(Beginning of Supplied information)

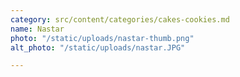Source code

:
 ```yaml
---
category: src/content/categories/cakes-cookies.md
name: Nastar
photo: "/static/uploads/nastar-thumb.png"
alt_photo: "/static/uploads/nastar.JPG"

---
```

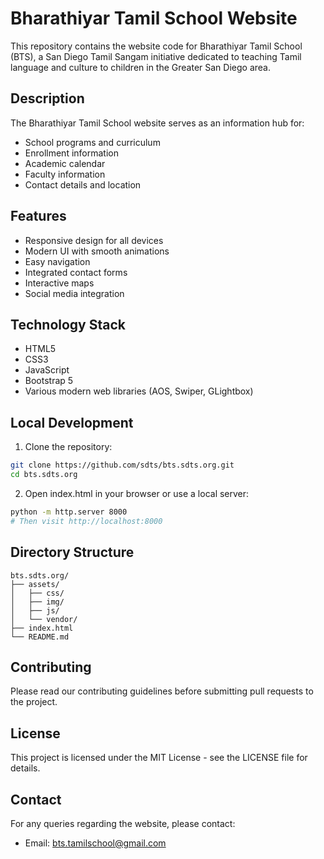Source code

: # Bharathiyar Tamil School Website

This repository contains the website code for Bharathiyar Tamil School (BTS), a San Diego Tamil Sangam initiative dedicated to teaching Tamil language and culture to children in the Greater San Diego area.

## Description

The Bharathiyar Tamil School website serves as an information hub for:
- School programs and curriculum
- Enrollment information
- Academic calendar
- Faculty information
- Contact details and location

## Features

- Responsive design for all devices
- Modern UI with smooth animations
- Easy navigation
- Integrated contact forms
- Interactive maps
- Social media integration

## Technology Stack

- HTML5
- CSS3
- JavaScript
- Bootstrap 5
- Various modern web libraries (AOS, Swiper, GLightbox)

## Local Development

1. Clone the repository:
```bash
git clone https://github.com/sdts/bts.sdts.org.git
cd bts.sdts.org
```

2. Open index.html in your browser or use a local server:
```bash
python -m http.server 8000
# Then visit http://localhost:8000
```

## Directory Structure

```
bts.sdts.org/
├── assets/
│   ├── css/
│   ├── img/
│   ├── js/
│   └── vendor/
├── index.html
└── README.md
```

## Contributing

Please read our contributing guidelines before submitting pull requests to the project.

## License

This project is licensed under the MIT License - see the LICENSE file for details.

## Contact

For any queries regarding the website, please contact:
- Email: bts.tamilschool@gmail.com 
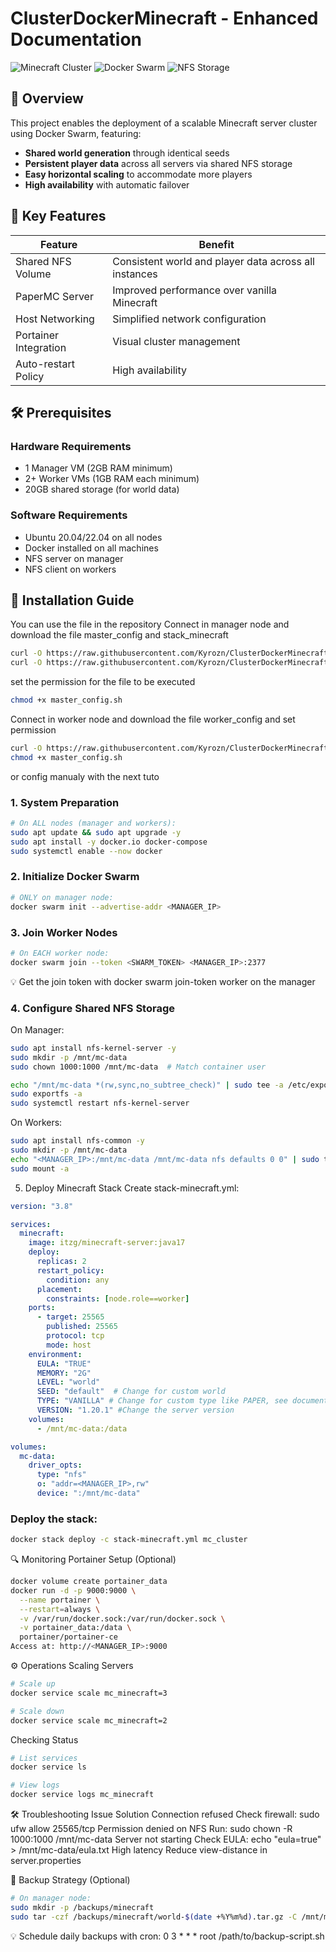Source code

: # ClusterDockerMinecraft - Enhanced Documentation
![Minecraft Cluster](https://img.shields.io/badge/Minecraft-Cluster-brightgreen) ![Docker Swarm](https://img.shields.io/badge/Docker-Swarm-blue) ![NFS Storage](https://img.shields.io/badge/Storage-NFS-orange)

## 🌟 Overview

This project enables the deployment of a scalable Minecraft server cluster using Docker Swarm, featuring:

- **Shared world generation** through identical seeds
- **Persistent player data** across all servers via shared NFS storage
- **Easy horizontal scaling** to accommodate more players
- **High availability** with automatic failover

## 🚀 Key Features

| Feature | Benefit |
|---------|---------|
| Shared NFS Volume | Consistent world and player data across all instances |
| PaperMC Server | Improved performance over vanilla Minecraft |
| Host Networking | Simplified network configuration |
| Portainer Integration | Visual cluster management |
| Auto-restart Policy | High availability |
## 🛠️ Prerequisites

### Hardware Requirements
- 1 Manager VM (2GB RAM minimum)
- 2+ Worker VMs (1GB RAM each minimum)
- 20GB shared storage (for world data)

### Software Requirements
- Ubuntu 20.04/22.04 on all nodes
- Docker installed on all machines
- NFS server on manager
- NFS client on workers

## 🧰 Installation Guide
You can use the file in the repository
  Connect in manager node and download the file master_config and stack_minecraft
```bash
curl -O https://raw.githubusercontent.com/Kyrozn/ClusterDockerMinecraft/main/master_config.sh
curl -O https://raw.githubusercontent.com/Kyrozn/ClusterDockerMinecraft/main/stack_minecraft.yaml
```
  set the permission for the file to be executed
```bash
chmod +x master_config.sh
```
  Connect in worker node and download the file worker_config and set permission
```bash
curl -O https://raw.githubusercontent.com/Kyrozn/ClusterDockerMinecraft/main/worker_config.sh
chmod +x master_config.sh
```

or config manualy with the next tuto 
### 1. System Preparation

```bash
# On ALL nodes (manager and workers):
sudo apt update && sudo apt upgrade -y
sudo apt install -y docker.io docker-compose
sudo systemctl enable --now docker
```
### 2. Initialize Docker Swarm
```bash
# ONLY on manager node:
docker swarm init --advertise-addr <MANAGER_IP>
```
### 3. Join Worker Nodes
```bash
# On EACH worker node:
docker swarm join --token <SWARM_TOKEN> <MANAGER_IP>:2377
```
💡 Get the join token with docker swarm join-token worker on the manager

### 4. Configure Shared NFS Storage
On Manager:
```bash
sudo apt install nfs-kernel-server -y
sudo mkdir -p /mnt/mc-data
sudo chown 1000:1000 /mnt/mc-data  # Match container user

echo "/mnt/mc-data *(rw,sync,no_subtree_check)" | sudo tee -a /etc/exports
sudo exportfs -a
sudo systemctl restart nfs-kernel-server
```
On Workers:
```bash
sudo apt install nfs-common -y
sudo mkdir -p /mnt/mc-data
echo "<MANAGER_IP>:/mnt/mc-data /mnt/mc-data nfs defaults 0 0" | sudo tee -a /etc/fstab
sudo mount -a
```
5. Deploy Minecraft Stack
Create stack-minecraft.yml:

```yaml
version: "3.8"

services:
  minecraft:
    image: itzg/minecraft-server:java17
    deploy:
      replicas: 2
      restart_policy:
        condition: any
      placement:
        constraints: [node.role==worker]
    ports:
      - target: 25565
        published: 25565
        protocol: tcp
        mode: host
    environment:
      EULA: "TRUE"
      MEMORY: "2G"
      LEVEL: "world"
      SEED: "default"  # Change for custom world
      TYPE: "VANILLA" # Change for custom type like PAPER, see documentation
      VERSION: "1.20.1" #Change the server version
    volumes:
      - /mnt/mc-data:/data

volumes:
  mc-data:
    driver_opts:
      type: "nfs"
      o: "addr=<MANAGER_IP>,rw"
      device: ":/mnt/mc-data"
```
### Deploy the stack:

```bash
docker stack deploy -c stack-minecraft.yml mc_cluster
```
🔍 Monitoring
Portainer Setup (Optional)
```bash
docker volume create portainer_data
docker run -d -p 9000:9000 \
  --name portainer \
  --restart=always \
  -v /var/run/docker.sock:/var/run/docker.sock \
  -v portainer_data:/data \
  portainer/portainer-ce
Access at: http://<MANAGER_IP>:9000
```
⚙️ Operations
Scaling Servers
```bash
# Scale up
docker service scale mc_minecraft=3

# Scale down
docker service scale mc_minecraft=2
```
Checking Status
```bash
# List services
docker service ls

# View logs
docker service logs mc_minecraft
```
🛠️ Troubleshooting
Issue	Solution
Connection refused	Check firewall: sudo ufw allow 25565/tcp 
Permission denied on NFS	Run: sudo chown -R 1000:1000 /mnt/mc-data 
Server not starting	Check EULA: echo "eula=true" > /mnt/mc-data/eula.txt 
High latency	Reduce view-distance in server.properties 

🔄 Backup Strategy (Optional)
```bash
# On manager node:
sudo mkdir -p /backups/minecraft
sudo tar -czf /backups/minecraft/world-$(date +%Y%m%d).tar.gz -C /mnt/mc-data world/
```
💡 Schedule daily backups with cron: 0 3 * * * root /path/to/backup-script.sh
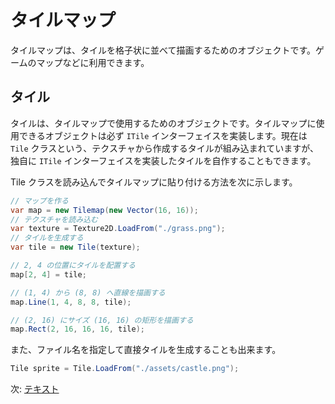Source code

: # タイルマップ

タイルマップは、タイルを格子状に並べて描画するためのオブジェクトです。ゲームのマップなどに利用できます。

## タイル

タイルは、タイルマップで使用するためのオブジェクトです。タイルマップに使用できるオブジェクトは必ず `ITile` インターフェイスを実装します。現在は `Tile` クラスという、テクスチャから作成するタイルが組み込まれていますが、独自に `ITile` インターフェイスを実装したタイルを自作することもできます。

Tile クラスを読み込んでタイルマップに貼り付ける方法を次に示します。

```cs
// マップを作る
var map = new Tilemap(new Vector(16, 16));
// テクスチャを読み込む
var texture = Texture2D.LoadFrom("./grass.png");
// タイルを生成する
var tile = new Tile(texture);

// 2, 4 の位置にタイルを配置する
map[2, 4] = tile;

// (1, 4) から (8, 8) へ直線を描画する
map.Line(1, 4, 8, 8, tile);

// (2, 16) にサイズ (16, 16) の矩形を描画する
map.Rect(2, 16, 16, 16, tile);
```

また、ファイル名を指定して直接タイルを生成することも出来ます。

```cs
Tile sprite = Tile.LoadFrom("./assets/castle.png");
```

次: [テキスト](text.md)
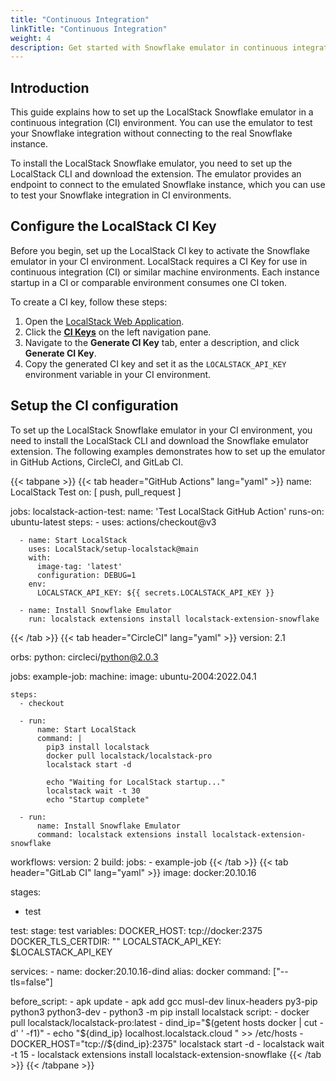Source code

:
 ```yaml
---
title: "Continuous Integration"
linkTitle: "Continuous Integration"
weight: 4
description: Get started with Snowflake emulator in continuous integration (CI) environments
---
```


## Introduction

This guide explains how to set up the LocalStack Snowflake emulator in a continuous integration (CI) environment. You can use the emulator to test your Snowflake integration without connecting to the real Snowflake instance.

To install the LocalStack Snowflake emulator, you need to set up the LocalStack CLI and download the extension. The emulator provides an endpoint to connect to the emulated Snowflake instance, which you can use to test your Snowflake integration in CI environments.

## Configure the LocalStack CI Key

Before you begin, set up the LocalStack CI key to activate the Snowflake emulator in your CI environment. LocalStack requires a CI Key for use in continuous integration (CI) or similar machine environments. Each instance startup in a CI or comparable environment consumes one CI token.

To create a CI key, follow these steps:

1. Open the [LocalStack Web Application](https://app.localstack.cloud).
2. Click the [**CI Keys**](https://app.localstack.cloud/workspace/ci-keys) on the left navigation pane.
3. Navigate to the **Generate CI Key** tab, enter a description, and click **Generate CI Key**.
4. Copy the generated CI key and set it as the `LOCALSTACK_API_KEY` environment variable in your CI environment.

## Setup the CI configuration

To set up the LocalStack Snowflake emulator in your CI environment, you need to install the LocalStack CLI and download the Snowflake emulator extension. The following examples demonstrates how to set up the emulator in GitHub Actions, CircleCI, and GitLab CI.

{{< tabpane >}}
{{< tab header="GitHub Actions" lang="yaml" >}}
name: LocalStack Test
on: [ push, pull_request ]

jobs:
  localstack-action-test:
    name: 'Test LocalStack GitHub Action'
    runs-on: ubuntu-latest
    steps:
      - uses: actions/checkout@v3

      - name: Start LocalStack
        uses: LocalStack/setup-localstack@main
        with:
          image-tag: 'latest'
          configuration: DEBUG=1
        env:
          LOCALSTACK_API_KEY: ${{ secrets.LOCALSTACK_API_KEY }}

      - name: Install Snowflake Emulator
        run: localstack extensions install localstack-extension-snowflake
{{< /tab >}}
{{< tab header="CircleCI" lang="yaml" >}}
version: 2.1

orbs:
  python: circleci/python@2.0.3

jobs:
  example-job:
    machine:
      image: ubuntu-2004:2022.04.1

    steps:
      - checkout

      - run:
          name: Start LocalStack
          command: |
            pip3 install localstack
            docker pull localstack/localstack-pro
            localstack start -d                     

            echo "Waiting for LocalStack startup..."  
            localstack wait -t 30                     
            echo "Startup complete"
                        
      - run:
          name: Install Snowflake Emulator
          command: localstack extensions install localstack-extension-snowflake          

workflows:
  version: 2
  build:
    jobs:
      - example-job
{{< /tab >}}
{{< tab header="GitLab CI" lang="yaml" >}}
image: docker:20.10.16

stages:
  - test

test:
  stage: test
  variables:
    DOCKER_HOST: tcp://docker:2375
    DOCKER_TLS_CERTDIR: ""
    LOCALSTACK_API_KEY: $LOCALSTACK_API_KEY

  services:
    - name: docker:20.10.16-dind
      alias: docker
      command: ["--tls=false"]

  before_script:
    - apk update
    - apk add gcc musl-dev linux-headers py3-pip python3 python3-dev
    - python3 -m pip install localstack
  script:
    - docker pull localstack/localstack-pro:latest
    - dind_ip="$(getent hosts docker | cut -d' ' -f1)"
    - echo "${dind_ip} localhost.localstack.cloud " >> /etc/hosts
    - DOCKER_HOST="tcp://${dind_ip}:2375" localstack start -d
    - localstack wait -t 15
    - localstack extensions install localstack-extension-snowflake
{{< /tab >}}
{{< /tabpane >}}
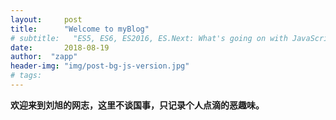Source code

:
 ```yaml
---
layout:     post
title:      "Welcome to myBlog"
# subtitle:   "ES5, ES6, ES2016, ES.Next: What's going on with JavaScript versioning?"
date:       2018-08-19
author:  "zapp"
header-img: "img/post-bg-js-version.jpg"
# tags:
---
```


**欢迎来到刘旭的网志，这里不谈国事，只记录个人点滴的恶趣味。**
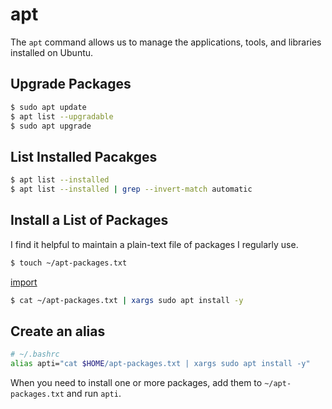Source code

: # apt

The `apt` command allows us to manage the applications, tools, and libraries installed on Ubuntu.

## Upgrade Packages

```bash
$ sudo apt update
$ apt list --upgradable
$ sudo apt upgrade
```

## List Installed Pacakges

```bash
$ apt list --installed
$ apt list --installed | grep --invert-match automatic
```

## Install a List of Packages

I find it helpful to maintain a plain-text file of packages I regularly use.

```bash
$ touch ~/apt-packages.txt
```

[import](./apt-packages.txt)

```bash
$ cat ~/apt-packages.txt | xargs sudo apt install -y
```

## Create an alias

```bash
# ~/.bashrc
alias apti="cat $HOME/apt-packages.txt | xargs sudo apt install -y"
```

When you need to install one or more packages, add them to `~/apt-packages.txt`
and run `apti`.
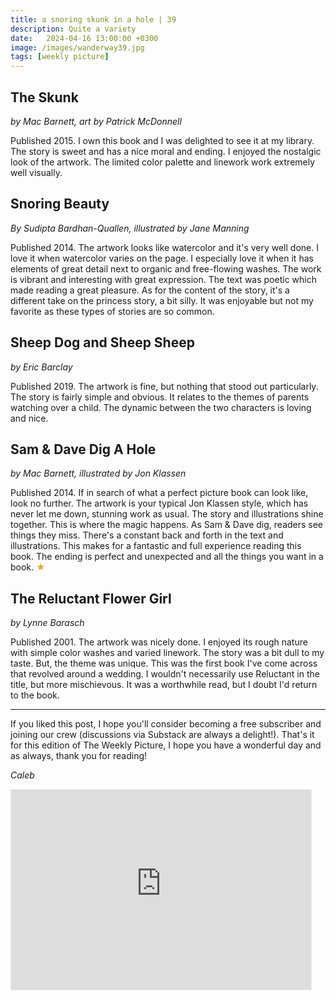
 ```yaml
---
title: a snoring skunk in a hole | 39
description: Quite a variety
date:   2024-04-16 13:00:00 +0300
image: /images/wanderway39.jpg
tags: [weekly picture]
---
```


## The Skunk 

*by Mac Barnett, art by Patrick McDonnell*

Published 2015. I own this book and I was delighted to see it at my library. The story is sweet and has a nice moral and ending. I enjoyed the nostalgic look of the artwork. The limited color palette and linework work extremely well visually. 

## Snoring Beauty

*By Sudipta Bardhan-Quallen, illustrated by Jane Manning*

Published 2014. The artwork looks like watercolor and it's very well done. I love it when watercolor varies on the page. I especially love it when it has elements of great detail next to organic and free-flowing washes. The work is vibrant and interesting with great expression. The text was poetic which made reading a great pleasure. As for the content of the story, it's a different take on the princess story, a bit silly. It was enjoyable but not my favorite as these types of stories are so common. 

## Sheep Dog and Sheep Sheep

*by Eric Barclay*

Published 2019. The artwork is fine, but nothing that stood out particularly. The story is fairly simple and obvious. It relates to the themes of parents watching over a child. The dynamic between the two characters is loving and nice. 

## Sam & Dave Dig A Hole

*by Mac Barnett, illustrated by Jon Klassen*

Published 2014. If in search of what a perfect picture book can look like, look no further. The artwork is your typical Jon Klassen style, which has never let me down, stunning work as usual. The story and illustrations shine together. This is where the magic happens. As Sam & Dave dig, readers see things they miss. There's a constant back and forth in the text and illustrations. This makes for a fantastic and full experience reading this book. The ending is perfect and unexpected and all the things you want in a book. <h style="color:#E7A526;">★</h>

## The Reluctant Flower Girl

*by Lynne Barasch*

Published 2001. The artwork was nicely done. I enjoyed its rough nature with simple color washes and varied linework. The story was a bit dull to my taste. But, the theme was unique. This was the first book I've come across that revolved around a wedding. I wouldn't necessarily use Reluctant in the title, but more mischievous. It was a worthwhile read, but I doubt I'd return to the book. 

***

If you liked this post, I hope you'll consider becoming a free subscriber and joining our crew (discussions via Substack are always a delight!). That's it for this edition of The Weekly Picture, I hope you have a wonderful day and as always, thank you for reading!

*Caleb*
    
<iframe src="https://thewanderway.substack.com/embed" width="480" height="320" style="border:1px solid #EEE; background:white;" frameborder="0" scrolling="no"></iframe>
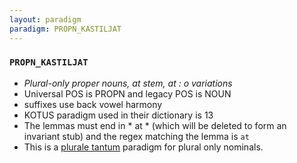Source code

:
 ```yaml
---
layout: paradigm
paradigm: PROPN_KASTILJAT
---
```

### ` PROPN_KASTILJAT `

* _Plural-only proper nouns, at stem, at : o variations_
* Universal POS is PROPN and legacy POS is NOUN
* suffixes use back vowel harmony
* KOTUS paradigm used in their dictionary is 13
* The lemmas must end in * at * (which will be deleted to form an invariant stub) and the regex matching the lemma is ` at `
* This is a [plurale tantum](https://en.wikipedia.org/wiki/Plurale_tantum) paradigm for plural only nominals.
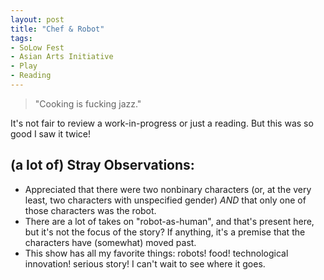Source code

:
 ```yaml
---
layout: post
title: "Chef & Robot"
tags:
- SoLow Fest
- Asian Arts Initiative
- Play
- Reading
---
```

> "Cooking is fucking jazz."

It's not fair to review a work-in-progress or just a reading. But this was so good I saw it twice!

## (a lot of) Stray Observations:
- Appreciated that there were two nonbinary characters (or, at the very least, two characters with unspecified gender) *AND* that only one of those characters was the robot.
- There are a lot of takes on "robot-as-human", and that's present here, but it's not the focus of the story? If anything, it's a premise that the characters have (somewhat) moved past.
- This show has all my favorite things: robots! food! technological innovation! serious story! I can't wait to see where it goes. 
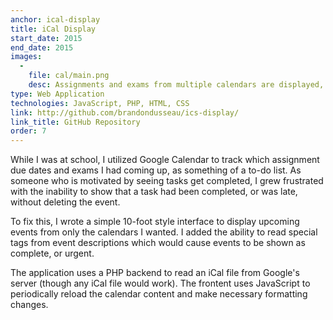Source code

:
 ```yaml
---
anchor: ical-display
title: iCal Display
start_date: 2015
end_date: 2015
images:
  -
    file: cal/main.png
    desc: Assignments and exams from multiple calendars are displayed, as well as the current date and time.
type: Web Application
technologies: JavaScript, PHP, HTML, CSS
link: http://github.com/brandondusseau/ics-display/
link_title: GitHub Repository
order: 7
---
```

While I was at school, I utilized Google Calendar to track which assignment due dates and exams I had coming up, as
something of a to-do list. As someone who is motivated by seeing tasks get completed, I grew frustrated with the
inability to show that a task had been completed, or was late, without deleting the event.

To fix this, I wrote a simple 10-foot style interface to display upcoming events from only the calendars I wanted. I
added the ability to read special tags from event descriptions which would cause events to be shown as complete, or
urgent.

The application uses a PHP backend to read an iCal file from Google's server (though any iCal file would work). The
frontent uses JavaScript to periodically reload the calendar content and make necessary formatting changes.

(End of Supplied information)

What is expected: Reproduce only the lines running from the beginning of the entries above to the line holding "- Faculty information", inclusive. Pictures stay out of the copy.

Response to this exercise:
Source code

:
 ```yaml
---
category: src/content/categories/cakes-cookies.md
name: Nastar
photo: "/static/uploads/nastar-thumb.png"
alt_photo: "/static/uploads/nastar.JPG"

---
```

Source code

: # Bharathiyar Tamil School Website

This repository contains the website code for Bharathiyar Tamil School (BTS), a San Diego Tamil Sangam initiative dedicated to teaching Tamil language and culture to children in the Greater San Diego area.

## Description

The Bharathiyar Tamil School website serves as an information hub for:
- School programs and curriculum
- Enrollment information
- Academic calendar
- Faculty information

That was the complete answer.